Однако особо удрученной она не выглядела: сидела на вывороченной бурей сосне, болтала ногой и грызла сочное зеленое яблоко. Несмотря на мороз, ее куртка была распахнута. Возле волшебницы сидел калека-юродивый и восторженно рассматривал покрытую инеем веточку. Лошади стояли чуть в стороне, настороженно принюхиваясь к лесным запахам.
— Лучше плохой портал, чем двухнедельное путешествие в самой распрекрасной карете, — заметил эльф.
Ты не сердишься? — спросила Риль, кидая Хельву второе яблоко.

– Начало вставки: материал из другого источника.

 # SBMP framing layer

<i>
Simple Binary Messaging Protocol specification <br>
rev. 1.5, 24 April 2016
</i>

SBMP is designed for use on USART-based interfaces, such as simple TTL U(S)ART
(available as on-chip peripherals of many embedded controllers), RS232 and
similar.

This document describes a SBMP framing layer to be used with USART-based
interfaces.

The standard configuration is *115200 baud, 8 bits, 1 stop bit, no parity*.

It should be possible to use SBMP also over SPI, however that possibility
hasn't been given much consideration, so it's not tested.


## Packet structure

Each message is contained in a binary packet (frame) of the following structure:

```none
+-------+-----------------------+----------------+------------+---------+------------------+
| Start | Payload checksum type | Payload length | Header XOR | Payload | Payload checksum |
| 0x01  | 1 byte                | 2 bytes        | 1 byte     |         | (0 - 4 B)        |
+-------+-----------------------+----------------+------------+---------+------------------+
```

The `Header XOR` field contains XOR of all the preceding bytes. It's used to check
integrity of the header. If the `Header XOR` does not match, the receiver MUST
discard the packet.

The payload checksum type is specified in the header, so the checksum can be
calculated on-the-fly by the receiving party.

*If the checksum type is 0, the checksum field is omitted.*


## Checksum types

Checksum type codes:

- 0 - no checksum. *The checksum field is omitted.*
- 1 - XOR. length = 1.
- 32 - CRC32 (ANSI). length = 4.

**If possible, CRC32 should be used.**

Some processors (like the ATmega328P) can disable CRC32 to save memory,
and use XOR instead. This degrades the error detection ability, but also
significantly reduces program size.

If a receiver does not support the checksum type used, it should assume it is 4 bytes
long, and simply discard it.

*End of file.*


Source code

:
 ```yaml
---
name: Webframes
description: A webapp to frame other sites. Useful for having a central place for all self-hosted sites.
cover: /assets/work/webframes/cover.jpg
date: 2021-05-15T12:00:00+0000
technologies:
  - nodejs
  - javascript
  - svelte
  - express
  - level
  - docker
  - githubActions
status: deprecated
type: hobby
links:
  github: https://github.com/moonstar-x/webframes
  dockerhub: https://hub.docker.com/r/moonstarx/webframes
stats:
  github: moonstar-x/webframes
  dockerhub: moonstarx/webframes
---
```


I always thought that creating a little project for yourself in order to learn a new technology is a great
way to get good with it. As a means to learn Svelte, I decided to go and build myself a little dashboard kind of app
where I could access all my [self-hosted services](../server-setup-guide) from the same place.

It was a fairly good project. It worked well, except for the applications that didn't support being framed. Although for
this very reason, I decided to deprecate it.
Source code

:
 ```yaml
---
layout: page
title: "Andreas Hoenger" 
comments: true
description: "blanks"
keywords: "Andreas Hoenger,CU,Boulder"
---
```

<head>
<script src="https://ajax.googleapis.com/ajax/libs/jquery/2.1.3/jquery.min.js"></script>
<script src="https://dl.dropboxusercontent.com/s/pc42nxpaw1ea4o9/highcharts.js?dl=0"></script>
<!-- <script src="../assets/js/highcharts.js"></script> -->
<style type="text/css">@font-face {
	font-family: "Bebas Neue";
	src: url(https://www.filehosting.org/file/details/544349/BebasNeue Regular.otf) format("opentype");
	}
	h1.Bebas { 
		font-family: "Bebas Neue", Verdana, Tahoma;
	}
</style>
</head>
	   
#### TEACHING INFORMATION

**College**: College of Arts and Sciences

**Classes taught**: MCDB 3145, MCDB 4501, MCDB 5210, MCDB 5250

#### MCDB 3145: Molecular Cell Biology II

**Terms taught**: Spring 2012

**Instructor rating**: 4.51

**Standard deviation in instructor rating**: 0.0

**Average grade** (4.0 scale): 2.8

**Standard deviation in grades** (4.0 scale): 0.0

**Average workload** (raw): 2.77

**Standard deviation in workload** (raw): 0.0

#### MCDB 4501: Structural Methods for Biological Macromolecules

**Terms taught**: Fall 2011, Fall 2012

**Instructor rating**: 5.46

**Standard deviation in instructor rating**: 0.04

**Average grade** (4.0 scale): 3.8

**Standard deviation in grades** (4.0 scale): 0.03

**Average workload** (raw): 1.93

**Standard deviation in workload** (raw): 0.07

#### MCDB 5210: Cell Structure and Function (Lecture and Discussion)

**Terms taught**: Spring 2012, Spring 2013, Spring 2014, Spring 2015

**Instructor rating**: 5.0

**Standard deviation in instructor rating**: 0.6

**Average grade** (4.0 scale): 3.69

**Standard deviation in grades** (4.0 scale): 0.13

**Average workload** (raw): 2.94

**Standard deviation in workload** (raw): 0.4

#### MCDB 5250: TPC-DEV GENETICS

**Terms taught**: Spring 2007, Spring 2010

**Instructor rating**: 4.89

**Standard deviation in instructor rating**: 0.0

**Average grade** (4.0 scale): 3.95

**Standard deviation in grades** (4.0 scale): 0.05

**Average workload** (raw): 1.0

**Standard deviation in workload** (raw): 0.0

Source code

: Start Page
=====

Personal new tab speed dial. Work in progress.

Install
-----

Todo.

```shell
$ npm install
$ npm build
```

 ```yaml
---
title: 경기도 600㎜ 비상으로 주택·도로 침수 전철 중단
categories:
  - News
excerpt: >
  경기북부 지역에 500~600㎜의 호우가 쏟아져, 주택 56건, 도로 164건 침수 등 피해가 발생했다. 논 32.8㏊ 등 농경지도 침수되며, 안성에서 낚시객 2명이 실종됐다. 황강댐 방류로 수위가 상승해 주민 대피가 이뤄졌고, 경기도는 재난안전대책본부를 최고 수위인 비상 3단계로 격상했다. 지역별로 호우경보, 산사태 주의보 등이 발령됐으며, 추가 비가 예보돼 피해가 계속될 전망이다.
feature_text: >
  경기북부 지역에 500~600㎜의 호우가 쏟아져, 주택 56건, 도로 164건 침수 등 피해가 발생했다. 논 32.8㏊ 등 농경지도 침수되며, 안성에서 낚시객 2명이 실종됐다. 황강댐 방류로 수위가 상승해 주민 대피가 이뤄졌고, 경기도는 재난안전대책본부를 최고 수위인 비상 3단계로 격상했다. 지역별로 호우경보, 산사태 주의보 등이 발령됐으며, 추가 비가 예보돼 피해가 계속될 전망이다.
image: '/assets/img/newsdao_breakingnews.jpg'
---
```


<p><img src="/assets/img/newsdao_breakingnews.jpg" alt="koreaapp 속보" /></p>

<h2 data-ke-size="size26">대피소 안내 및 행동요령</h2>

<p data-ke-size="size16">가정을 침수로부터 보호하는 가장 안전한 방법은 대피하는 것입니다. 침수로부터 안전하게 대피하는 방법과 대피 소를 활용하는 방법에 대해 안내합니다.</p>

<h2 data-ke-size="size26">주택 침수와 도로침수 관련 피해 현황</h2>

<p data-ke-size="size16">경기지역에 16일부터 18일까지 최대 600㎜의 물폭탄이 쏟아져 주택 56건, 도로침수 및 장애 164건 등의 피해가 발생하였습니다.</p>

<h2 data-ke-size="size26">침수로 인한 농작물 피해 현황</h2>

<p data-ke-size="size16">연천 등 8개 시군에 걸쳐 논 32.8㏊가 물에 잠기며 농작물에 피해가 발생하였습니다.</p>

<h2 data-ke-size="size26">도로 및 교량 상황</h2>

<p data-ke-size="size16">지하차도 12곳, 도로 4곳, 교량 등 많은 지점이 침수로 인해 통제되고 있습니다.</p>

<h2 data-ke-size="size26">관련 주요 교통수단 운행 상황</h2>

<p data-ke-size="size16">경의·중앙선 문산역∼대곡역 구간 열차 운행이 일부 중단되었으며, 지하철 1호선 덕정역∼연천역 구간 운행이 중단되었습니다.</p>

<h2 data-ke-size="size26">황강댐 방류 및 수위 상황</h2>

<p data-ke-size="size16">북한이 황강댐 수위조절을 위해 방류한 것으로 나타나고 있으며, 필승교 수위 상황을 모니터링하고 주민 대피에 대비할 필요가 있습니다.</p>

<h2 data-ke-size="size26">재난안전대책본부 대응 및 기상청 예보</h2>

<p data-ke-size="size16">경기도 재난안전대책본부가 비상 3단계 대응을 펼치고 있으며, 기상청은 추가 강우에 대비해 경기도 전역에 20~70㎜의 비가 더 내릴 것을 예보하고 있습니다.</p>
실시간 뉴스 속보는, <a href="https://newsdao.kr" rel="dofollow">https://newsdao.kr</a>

Тот помотал головой. Разве мог он сердиться после того, как волшебница предложила приятелям провести остаток зимы в ее доме в Хан-Хессе? И даже пообещала помочь найти работу? Он был готов терпеть и многочасовые разговоры на эйну, и споры о каких-то древних поэтах, и попытки накормить его «лучшим в мире» сушеным мхом — только бы поскорее выбраться из проклятой глуши и заночевать в тепле, под чистым одеялом.
— Конечно, не сержусь. — Хёльв широко улыбнулся.
— Замечательно. — Риль соскочила на землю, подошла к нему и осторожно дотронулась до его руки.
Хёльв вздрогнул, вспомнив прикосновение мертвого колдуна.
— Однако кое-что меня беспокоит, — задумчиво произнесла она.
Лэррен подошел ближе. Его лицо выражало вежливую заинтересованность.
— Что же именно? — спросил он.
— Как-то неправильно этот молодой человек сознание потерял.